If I add capabilities to import CSV data as a stack (collection) of cards with defined fields and create a plug-in that, when linked to a card stack, generates a graph or graphs of numeric values on the cards, then I think the basic idea described above could be demonstrated.
The user interface I envisage would be to have a "stock" item for the visualization, an instance of which can be created by dragging to the workspace. Initially, the displayed card would be empty. Linking a card-stack with the visualization instance, using some form of drag-and-drop, would cause the visualization to populate with data from the stack.
More complex visualizations would be achieved by implementing more sophisticated plug-in cards.
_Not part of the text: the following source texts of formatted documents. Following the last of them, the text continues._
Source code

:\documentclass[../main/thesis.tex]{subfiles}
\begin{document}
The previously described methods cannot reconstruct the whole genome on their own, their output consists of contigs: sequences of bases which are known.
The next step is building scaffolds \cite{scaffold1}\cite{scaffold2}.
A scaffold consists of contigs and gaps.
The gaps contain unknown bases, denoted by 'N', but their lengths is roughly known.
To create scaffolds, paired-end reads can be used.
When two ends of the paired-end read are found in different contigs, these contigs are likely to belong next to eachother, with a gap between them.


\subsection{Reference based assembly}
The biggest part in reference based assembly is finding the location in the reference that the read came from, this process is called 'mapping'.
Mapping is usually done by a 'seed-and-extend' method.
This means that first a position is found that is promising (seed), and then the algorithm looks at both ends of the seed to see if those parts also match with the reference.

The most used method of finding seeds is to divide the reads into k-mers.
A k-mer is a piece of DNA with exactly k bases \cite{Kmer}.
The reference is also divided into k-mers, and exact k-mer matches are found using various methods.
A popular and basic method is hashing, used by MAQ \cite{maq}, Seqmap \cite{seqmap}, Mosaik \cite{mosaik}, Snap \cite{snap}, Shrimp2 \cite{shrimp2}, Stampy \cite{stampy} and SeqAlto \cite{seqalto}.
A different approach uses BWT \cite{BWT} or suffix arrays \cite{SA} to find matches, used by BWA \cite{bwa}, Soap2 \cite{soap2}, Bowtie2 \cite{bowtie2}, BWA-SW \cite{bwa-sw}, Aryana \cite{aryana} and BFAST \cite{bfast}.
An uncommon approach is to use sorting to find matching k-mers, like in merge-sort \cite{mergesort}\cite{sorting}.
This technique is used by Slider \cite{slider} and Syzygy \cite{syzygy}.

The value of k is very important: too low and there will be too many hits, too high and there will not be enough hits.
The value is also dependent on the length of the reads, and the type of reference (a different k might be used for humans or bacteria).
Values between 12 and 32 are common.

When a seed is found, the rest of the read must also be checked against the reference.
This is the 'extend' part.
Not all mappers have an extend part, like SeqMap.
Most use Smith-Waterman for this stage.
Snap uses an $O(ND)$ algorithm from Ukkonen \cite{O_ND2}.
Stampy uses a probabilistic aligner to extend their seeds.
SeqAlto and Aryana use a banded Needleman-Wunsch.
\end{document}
A pragmatic advantage of focusing on this application would be that it is one that researchers could use without giving control of the original data to a prototype system, and which could provide some real value even if the system is not fully hardened for production use. This would see Shuffl initially presented as a visualization tool rather than a curation tool; this might turn out to be advantageous, and is not as much at variance with the original vision as might be supposed.
Full notes from meeting with Chris Holland
Notes from meeting with Chris Holland: 2-Sep-2009, 10:00
From my initial email, setting up the meeting:
I'd like to keep it fairly brief (say 30mins-1hour). What I'd like to get from this is:
- a feeling for the types, diversity and volume of data that you collect in your research, and
- an initial indication (no more than an expression of interest) of ways in which Shuffl might be adapted to be actually useful for you. Ideally, some small task(s), possibly quite trivial and peripheral to your core work, for which you could say: "If Shuffl does this (well, easily, etc.), I'd use it for real".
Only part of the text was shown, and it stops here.